▶ **ASSIGNMENT**
Repeat nothing but the lines below running from the one containing "макроопределений, приведенных ниже" to the one containing "файл блочного устройства". Keep both end lines.

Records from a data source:
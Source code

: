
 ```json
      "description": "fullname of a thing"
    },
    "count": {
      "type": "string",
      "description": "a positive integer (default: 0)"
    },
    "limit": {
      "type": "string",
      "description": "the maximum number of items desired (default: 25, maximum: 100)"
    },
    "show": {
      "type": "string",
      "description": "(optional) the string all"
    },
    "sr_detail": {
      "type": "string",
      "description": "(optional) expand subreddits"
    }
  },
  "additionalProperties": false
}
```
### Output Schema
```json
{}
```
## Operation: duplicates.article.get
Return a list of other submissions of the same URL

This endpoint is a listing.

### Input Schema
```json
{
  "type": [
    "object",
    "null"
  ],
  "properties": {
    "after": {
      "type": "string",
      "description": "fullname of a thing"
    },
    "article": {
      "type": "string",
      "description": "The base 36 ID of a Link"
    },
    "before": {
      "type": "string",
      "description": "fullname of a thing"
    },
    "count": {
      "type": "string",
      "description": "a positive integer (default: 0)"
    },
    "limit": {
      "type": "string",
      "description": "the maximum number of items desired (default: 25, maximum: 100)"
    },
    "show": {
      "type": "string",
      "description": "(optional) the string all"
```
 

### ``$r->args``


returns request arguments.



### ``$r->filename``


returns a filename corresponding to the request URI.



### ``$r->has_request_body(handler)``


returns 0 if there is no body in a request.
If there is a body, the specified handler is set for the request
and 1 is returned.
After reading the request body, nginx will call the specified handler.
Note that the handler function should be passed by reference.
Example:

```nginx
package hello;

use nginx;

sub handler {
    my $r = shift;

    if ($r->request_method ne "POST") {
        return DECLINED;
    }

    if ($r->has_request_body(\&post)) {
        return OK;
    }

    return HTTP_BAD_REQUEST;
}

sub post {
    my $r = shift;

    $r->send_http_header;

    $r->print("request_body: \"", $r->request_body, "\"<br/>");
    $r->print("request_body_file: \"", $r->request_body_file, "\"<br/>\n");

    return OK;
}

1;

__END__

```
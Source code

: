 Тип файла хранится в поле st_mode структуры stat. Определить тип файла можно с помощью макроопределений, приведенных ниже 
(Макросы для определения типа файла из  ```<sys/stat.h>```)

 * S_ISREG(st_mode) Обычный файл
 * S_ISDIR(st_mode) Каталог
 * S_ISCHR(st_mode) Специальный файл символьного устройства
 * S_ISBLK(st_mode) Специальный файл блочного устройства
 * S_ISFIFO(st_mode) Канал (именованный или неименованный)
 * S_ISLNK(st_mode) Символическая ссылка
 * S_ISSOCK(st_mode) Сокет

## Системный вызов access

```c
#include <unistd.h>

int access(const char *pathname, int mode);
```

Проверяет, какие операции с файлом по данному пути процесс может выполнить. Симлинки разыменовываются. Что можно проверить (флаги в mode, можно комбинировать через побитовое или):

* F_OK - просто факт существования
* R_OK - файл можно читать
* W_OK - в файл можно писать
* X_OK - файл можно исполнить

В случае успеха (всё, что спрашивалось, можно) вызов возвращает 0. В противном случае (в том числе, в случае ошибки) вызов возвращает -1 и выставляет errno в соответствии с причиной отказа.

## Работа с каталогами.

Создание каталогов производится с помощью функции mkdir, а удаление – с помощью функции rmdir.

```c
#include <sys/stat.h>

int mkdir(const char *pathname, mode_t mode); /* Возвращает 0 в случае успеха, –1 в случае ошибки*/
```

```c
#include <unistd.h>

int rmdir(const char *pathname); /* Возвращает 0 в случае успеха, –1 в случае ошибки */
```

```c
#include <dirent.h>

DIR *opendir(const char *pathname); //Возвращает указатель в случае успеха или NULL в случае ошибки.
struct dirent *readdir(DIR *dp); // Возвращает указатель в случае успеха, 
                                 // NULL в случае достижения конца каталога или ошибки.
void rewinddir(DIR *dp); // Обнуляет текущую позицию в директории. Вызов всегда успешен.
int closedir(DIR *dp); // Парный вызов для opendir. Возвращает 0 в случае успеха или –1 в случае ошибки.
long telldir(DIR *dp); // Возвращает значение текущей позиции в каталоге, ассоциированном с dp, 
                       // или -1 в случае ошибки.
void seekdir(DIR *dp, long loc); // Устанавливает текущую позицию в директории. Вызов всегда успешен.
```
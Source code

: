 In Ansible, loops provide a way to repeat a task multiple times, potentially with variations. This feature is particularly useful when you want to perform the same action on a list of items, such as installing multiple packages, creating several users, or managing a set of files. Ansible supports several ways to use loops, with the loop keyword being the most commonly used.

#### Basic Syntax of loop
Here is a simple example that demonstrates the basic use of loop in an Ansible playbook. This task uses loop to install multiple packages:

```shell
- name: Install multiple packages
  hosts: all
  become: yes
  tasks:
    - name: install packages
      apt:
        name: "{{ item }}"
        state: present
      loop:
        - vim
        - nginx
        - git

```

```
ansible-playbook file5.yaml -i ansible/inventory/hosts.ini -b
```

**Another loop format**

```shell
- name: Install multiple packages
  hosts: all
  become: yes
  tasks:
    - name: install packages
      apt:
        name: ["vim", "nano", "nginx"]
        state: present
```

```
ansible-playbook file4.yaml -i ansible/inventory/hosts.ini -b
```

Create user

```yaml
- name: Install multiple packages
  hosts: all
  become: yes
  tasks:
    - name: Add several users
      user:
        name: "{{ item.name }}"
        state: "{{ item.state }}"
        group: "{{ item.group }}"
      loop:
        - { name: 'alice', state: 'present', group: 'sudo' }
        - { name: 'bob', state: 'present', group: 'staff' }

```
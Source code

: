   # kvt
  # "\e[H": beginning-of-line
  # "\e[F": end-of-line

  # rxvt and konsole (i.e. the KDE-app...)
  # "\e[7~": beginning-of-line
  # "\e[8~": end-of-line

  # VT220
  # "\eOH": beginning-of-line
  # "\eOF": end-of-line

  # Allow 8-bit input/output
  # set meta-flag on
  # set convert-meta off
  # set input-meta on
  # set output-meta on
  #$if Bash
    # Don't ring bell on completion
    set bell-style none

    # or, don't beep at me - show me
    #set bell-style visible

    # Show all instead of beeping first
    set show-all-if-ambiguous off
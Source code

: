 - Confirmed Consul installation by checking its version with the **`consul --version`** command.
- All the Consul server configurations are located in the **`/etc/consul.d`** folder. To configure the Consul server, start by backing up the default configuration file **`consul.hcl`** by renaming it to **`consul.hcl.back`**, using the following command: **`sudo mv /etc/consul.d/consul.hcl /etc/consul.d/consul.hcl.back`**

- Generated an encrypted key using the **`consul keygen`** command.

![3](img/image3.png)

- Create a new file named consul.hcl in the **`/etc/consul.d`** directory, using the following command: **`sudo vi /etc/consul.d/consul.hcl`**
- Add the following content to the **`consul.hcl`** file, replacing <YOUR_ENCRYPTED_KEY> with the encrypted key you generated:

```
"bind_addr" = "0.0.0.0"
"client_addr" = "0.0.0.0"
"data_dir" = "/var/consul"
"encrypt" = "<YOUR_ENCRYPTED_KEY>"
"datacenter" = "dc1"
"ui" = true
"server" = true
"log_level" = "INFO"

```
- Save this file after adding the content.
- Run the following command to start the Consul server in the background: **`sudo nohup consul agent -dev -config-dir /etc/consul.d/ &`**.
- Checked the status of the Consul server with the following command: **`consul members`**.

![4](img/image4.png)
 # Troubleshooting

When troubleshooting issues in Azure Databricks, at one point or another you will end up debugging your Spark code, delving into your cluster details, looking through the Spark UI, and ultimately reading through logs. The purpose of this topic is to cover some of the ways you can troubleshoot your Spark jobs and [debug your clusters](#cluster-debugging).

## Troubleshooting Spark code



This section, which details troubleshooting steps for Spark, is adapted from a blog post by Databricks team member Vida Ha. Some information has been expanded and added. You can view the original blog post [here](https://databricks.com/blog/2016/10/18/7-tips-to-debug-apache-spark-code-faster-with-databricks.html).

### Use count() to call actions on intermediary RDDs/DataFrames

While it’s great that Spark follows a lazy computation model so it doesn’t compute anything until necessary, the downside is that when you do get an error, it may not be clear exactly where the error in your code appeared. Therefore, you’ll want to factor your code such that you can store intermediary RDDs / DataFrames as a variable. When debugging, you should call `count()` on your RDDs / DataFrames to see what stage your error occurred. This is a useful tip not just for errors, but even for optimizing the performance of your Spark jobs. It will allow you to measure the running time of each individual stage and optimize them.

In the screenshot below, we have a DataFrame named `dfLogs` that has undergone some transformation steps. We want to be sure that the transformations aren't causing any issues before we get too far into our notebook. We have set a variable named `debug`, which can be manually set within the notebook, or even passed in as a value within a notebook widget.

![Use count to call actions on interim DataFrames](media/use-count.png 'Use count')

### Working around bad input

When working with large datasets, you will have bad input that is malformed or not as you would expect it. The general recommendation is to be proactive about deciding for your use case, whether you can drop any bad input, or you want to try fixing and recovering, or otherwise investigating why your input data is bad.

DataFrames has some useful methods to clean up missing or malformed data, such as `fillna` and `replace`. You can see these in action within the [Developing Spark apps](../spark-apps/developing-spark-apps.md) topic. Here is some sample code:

▶ **YOUR SOLUTION**
: Тип файла хранится в поле st_mode структуры stat. Определить тип файла можно с помощью макроопределений, приведенных ниже 
(Макросы для определения типа файла из  ```<sys/stat.h>```)

 * S_ISREG(st_mode) Обычный файл
 * S_ISDIR(st_mode) Каталог
 * S_ISCHR(st_mode) Специальный файл символьного устройства
 * S_ISBLK(st_mode) Специальный файл блочного устройства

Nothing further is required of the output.